Im bliżej kanap byliśmy, tym bardziej moje ręce się pociły. Gdy wreszcie dotarliśmy do innych gości Nialla poczułam obejmującą mnie rękę Harry’ego na wysokości talii. Przy stole nie zauważyłam tylko Louisa i Horana. Wzięłam głęboki oddech i uśmiechnęłam się do zgromadzonych. Jednak pierwsze wrażenie się liczy, co nie?
- Jak mogliście zacząć bez nas? Pijaki. – rzucił Harry w stronę dobrze zbudowanego, przystojnego szatyna, którym był Liam obejmujący mile wyglądającą brązowowłosą dziewczynę, która przyjaźnie się do mnie uśmiechała. Danielle. Siedzący obok niej Zayn przyglądał mi się z lekko przechyloną głową na bok. Jezu, nie stresujcie mnie tak. 
- Punktualność to nie jest twoja mocna strona – odgryzł się Payne, po chwili rozciągając usta w uśmiechu.
- Przestań stary. Stawiasz mnie w złym świetle – poczułam jak Harry przysuwa mnie bliżej siebie i udało mi się dostrzec dziwny uśmieszek w stronę Liama. Okej, okej załapałam.
- A więc moi drodzy, przedstawiam wam Adriannę.
- Po prostu Ade – dodałam nadal się uśmiechając.
- To jest Liam i Danielle, kuzyni Nialla David i Thomas, Zayn i Josh – Doprawdy?
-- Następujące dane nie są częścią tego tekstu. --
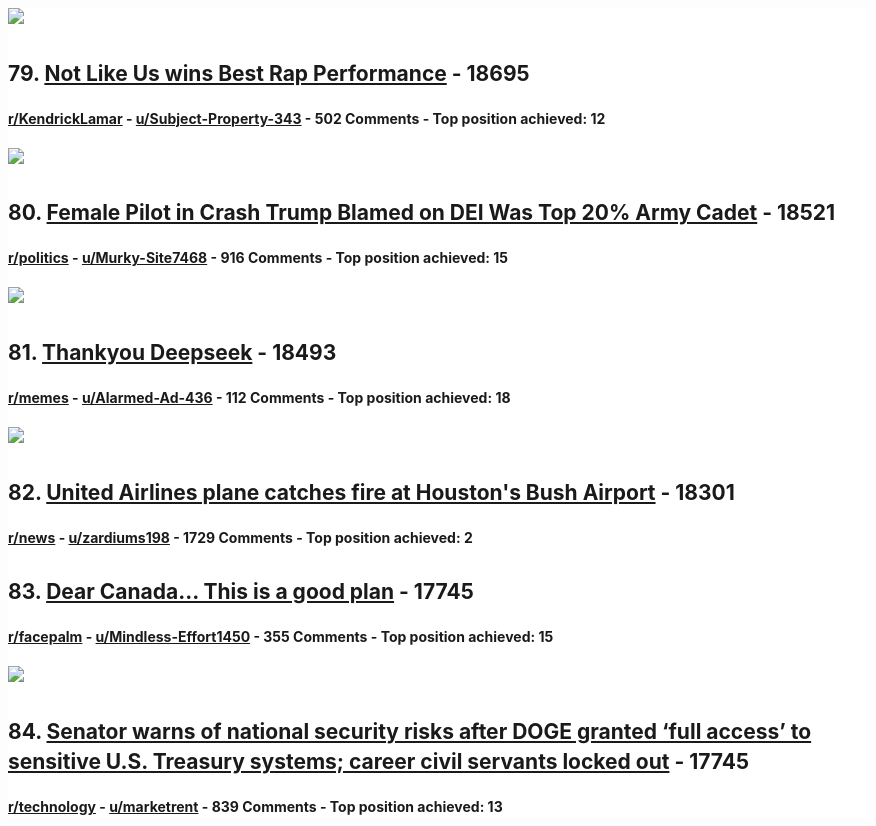 <a href="https://i.redd.it/na0o8nj3msge1.jpeg"><img src="https://b.thumbs.redditmedia.com/VE2Hwh5JTdjsaXQ3r6yiNcYPI2W_tsMB2NrX8ir7VYU.jpg"></img></a>

## 79. [Not Like Us wins Best Rap Performance](http://reddit.com/r/KendrickLamar/comments/1ig98w4/not_like_us_wins_best_rap_performance/) - 18695
#### [r/KendrickLamar](http://reddit.com/r/KendrickLamar) - [u/Subject-Property-343](http://reddit.com/u/Subject-Property-343) - 502 Comments - Top position achieved: 12

<a href="https://i.redd.it/6ixukdn3vsge1.jpeg"><img src="https://b.thumbs.redditmedia.com/TSvKVz3d1dhHIRwPgvh_0mFrdg7cUUP8psArHjiVjRc.jpg"></img></a>

## 80. [Female Pilot in Crash Trump Blamed on DEI Was Top 20% Army Cadet](http://reddit.com/r/politics/comments/1ifuys6/female_pilot_in_crash_trump_blamed_on_dei_was_top/) - 18521
#### [r/politics](http://reddit.com/r/politics) - [u/Murky-Site7468](http://reddit.com/u/Murky-Site7468) - 916 Comments - Top position achieved: 15

<a href="https://www.thedailybeast.com/female-pilot-in-crash-trump-blames-on-dei-was-in-top-20-of-army/"><img src="https://b.thumbs.redditmedia.com/N6wQVFVK7Y_r3caAmAvDg6gRgQiDLPAMKpb8a0hRsNg.jpg"></img></a>

## 81. [Thankyou Deepseek](http://reddit.com/r/memes/comments/1ifv70g/thankyou_deepseek/) - 18493
#### [r/memes](http://reddit.com/r/memes) - [u/Alarmed-Ad-436](http://reddit.com/u/Alarmed-Ad-436) - 112 Comments - Top position achieved: 18

<a href="https://i.redd.it/sjwemucmmpge1.jpeg"><img src="https://b.thumbs.redditmedia.com/2n9vk7EmwXd3XYZP4sbOXL5iaC8PqzNORCInmm8pLMw.jpg"></img></a>

## 82. [United Airlines plane catches fire at Houston's Bush Airport](http://reddit.com/r/news/comments/1ig2y41/united_airlines_plane_catches_fire_at_houstons/) - 18301
#### [r/news](http://reddit.com/r/news) - [u/zardiums198](http://reddit.com/u/zardiums198) - 1729 Comments - Top position achieved: 2

## 83. [Dear Canada... This is a good plan](http://reddit.com/r/facepalm/comments/1ifqzs3/dear_canada_this_is_a_good_plan/) - 17745
#### [r/facepalm](http://reddit.com/r/facepalm) - [u/Mindless-Effort1450](http://reddit.com/u/Mindless-Effort1450) - 355 Comments - Top position achieved: 15

<a href="https://i.redd.it/8bi26y2j4oge1.jpeg"><img src="https://b.thumbs.redditmedia.com/pz2aoo3CxjREKO0kqaoZJg2sDrQ8V28Rgq8Nc1eTmFY.jpg"></img></a>

## 84. [Senator warns of national security risks after DOGE granted ‘full access’ to sensitive U.S. Treasury systems; career civil servants locked out](http://reddit.com/r/technology/comments/1ifqe00/senator_warns_of_national_security_risks_after/) - 17745
#### [r/technology](http://reddit.com/r/technology) - [u/marketrent](http://reddit.com/u/marketrent) - 839 Comments - Top position achieved: 13
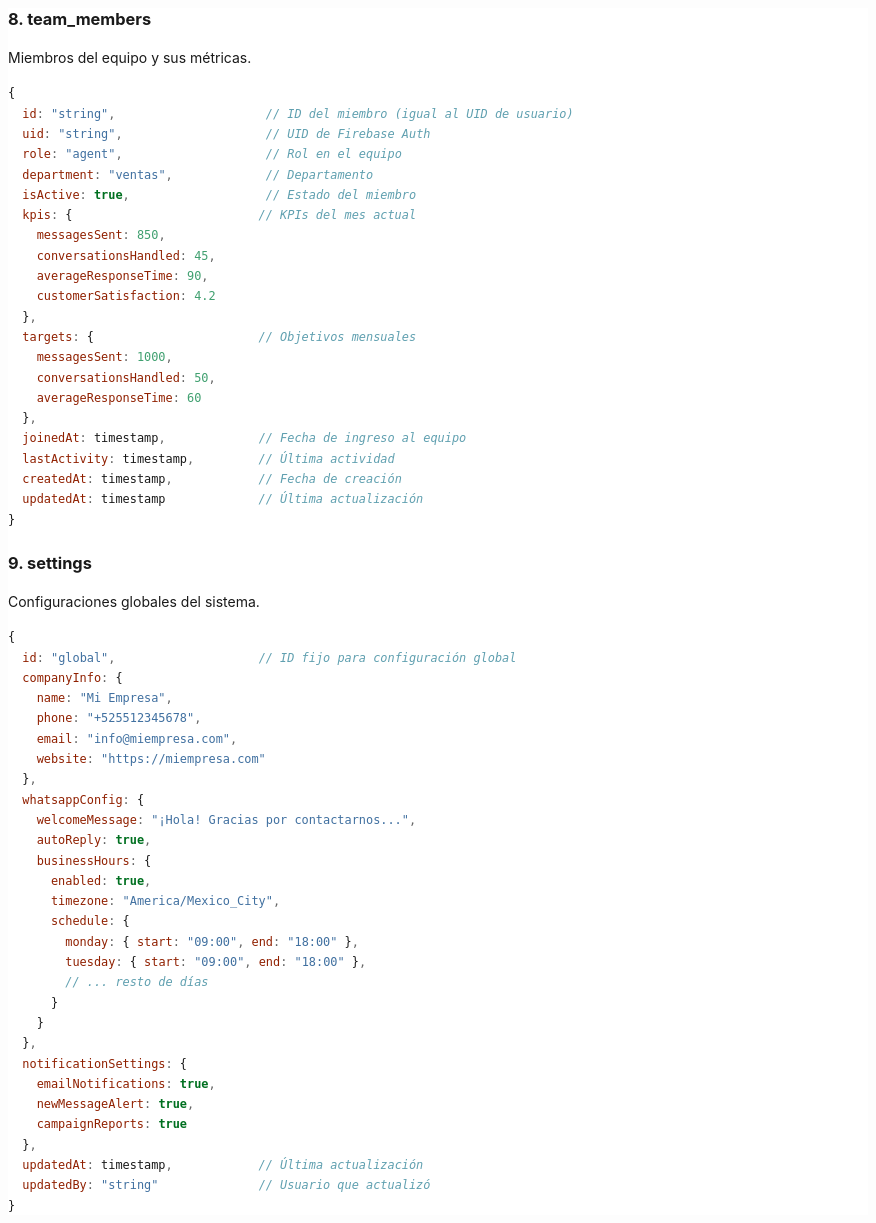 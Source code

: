 ### 8. team_members
Miembros del equipo y sus métricas.

```javascript
{
  id: "string",                     // ID del miembro (igual al UID de usuario)
  uid: "string",                    // UID de Firebase Auth
  role: "agent",                    // Rol en el equipo
  department: "ventas",             // Departamento
  isActive: true,                   // Estado del miembro
  kpis: {                          // KPIs del mes actual
    messagesSent: 850,
    conversationsHandled: 45,
    averageResponseTime: 90,
    customerSatisfaction: 4.2
  },
  targets: {                       // Objetivos mensuales
    messagesSent: 1000,
    conversationsHandled: 50,
    averageResponseTime: 60
  },
  joinedAt: timestamp,             // Fecha de ingreso al equipo
  lastActivity: timestamp,         // Última actividad
  createdAt: timestamp,            // Fecha de creación
  updatedAt: timestamp             // Última actualización
}
```

### 9. settings
Configuraciones globales del sistema.

```javascript
{
  id: "global",                    // ID fijo para configuración global
  companyInfo: {
    name: "Mi Empresa",
    phone: "+525512345678",
    email: "info@miempresa.com",
    website: "https://miempresa.com"
  },
  whatsappConfig: {
    welcomeMessage: "¡Hola! Gracias por contactarnos...",
    autoReply: true,
    businessHours: {
      enabled: true,
      timezone: "America/Mexico_City",
      schedule: {
        monday: { start: "09:00", end: "18:00" },
        tuesday: { start: "09:00", end: "18:00" },
        // ... resto de días
      }
    }
  },
  notificationSettings: {
    emailNotifications: true,
    newMessageAlert: true,
    campaignReports: true
  },
  updatedAt: timestamp,            // Última actualización
  updatedBy: "string"              // Usuario que actualizó
}
```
Nie wiedziałam. Wszyscy przywitali mnie kiwnięciem głowy, uśmiechem i oklepanymi formułkami typu ,,hej’’ ,,miło cię poznać’’.
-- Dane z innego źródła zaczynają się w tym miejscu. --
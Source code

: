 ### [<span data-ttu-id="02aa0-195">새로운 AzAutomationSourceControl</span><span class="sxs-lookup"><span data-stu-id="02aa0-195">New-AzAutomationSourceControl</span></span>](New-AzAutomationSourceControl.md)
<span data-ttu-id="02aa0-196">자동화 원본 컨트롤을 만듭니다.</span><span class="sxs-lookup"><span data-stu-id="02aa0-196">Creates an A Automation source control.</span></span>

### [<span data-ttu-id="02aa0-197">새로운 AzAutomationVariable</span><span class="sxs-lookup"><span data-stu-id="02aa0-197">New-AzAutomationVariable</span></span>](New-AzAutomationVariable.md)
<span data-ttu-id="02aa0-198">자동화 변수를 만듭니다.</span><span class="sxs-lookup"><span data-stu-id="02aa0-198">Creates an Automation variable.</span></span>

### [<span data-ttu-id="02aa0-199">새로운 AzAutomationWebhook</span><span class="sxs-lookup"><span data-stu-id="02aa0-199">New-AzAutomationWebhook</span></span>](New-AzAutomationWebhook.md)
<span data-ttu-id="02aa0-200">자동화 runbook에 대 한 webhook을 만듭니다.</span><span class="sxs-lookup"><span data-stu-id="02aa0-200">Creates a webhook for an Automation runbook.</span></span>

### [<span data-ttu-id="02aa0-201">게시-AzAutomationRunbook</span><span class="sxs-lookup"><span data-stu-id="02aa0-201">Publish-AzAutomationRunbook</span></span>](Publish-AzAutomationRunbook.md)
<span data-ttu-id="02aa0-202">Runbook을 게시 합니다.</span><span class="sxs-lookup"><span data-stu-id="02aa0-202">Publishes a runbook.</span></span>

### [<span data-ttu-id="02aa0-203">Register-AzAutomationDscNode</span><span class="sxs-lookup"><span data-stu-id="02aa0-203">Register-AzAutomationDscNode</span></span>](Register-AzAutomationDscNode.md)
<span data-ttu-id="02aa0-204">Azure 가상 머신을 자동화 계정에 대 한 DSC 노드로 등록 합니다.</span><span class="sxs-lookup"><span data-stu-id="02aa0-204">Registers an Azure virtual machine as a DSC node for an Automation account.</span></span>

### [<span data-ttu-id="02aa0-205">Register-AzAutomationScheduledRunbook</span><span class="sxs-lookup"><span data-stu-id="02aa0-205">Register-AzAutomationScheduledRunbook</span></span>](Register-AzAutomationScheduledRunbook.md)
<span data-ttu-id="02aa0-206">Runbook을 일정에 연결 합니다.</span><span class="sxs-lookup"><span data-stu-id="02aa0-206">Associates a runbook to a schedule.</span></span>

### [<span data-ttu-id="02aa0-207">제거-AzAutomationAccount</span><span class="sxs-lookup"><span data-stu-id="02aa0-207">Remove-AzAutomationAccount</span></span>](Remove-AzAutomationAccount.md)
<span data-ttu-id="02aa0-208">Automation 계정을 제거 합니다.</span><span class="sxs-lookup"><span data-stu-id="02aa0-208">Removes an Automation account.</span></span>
- Cóż za punktualność Styles! – chwilę potem usłyszeliśmy głos solenizanta, zmierzającego w naszym kierunku z zieloną butelką w dłoni. Nasze spojrzenia skrzyżowały się w efekcie czego twarz Irlandczyka rozświetlił szeroki uśmiech. – Witam piękną panią – chwycił moją dłoń i ucałował jej zewnętrzną stronę – Jestem Niall. Niezwykle miło mi cię poznać.
- Umm.. Adrianna. Ale mów mi po prostu Ade.
- Styles, jesteś rozgrzeszony – rzucił w stronę Harry’ego. Oj Horan, ten uśmieszek mi się nie podoba.

*

Harry

Gdy wróciłem do stolika zastałem przy nim tylko Josha z Niallem, którzy obalali kolejną butelkę. Torebka Adrianny leżała na kanapie razem z jej skórzaną kurtką. A gdzie ona właściwie jest? Umówiliśmy się, że poczeka tu na mnie, bo ja musiałem przywitać się z kilkoma ważnymi ludźmi, a ona nie chciała mi towarzyszyć. Spojrzałem pytająco na chłopaków.
- Gdzie Ade?
- Z tego co pamiętam to poszła potańczyć z Thomasem – odpowiedział Josh, po uprzednim opróżnieniu kieliszka.
- Yhyymm.. No dobra – mruknąłem, po czym obróciłem się i podszedłem do metalowej barierki balkonu.
 Z naszej perspektywy widać było praktycznie cały parkiet. Rozejrzałem się, dokładnie przeczesując wzrokiem każdy metr. Udało mi się ją dostrzec prawie na samym środku parkietu. Ale nie tańczyła z Thomasem, tylko jakimś dość wysokim chłopakiem. Zmrużyłem lekko oczy przyglądając im się, po czym odwróciłem się w stronę chłopaków.
- No to ja jej poszukam.
- Swoją drogą Harry.. – Horan spojrzał na mnie unosząc kciuki w górę i poruszając brwiami – Bardzo dobry wybór..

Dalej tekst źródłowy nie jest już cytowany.